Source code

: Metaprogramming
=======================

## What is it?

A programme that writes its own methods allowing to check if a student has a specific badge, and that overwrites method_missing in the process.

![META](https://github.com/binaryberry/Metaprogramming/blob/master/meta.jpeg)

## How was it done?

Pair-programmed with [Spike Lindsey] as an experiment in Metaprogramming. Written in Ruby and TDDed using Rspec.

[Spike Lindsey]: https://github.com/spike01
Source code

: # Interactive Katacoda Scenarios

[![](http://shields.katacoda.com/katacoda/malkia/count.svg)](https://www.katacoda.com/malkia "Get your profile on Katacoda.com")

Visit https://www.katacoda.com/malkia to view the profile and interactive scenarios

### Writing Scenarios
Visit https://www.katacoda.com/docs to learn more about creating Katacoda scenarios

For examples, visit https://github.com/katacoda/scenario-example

----------------------------------------

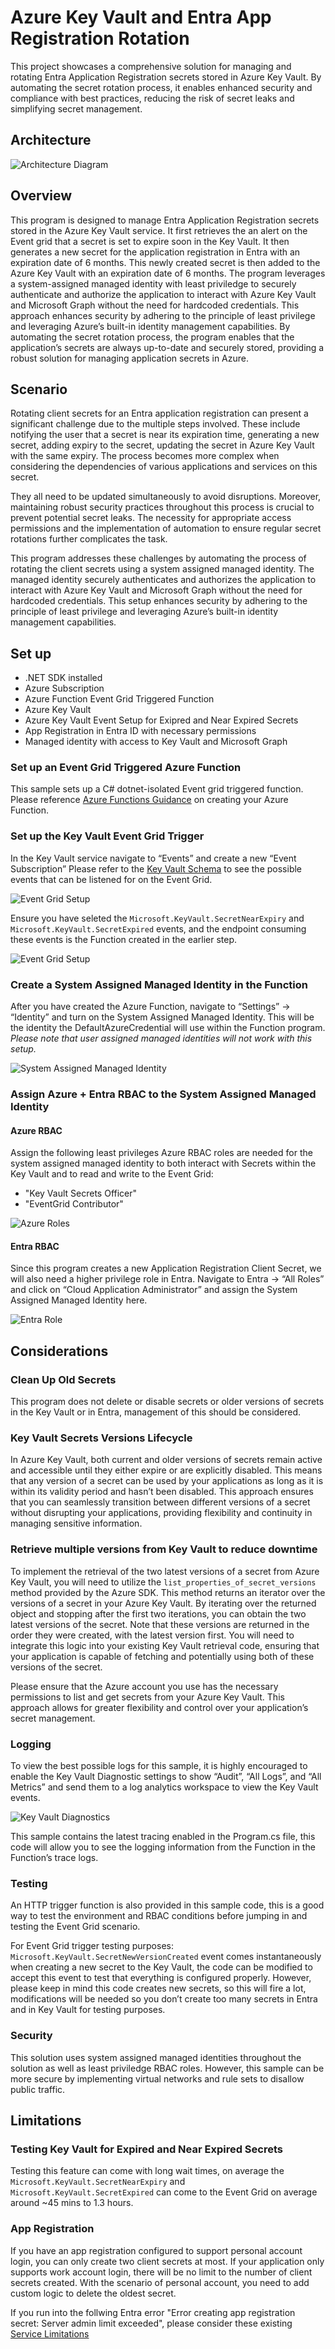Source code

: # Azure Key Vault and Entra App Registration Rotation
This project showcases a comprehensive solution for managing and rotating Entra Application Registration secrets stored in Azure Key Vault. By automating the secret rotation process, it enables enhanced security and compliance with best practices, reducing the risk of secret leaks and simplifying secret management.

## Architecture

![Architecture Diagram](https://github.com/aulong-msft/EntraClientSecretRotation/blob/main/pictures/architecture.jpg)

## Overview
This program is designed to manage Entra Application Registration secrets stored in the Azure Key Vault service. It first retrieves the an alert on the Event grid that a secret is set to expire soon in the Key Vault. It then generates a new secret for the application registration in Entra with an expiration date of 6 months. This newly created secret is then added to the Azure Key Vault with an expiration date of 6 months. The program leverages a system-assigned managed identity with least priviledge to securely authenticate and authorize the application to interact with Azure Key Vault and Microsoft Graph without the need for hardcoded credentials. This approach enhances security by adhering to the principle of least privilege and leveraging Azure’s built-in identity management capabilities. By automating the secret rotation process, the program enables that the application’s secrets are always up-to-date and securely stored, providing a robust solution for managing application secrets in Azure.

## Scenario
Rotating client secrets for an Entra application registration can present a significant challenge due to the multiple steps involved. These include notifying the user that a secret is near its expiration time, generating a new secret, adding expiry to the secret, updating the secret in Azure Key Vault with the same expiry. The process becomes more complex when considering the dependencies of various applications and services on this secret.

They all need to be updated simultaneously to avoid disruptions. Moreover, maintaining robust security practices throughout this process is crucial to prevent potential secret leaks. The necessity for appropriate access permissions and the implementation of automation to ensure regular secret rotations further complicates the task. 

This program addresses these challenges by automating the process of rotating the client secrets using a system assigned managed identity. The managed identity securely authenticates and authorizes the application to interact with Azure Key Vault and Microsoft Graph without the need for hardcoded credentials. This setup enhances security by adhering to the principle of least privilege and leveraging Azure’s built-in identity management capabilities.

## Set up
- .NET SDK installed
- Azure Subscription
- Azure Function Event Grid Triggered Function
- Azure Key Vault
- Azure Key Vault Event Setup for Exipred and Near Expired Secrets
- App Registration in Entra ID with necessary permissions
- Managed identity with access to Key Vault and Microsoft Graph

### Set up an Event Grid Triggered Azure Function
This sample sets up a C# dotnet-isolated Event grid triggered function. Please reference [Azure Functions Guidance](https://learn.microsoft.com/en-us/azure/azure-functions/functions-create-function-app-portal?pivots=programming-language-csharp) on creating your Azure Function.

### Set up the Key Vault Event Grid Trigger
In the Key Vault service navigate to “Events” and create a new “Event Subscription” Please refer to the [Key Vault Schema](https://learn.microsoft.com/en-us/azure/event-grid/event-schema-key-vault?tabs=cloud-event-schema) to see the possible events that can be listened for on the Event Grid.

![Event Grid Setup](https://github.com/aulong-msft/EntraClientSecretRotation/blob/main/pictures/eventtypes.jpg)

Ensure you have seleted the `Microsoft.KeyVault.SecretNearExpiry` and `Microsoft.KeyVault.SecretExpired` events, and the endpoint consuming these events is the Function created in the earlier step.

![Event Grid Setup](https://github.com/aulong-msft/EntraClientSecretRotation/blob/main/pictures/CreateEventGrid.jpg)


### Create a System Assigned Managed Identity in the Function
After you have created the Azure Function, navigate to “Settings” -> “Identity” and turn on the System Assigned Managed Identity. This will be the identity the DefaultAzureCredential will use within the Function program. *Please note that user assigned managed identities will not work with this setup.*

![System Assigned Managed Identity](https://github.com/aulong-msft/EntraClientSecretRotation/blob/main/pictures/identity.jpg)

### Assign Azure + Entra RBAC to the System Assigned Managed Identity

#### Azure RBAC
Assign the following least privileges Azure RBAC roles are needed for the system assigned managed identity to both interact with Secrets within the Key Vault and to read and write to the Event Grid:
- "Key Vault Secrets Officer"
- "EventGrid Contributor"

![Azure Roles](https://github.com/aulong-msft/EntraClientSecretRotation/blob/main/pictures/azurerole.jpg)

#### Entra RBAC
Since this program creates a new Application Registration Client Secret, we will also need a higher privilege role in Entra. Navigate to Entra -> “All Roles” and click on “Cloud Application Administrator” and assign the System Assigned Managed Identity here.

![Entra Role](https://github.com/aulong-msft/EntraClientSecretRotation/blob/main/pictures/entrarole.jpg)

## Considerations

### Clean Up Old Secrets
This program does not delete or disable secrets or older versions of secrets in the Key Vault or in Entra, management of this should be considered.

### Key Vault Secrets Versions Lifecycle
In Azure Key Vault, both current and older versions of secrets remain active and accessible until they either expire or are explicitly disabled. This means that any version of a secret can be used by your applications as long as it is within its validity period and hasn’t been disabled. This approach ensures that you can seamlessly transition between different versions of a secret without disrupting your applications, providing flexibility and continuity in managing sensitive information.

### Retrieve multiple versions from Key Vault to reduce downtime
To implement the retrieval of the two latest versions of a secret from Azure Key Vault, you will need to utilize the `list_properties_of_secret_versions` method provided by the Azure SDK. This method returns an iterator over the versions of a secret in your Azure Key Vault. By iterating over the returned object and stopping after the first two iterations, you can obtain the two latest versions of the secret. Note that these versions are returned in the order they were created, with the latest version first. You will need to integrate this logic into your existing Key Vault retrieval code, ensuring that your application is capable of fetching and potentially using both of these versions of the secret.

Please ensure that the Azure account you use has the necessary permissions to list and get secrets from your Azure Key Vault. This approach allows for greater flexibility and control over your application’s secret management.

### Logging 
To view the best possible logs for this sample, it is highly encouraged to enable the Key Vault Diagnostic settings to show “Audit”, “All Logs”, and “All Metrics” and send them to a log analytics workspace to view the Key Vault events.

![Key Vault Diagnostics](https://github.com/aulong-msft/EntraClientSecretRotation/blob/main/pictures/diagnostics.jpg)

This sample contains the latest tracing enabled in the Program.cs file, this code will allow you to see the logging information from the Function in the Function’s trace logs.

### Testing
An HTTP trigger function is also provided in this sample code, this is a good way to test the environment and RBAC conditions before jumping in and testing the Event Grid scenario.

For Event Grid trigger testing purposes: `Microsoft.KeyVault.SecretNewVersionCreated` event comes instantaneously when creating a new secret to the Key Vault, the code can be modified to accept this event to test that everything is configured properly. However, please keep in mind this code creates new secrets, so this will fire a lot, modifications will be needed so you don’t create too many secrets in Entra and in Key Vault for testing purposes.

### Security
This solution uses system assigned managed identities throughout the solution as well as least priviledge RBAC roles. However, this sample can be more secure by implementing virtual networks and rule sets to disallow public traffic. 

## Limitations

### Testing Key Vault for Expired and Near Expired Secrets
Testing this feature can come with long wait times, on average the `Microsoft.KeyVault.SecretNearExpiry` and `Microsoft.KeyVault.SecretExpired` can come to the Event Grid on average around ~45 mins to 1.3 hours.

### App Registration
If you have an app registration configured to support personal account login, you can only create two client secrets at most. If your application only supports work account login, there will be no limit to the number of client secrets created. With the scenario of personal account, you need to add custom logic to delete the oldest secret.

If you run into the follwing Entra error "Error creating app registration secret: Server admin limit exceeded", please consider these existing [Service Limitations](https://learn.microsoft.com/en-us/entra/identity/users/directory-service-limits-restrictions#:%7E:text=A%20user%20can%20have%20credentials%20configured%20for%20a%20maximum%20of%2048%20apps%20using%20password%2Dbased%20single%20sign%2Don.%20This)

----------------------------------------

● Activity:
Given the records above, restate word for word only the lines starting at the one with "A programme that" and ending at the one with "For examples, visit".

● Exercise result:
A programme that writes its own methods allowing to check if a student has a specific badge, and that overwrites method_missing in the process.

![META](https://github.com/binaryberry/Metaprogramming/blob/master/meta.jpeg)

## How was it done?

Pair-programmed with [Spike Lindsey] as an experiment in Metaprogramming. Written in Ruby and TDDed using Rspec.

[Spike Lindsey]: https://github.com/spike01
Source code

: # Interactive Katacoda Scenarios

[![](http://shields.katacoda.com/katacoda/malkia/count.svg)](https://www.katacoda.com/malkia "Get your profile on Katacoda.com")

Visit https://www.katacoda.com/malkia to view the profile and interactive scenarios

### Writing Scenarios
Visit https://www.katacoda.com/docs to learn more about creating Katacoda scenarios

For examples, visit https://github.com/katacoda/scenario-example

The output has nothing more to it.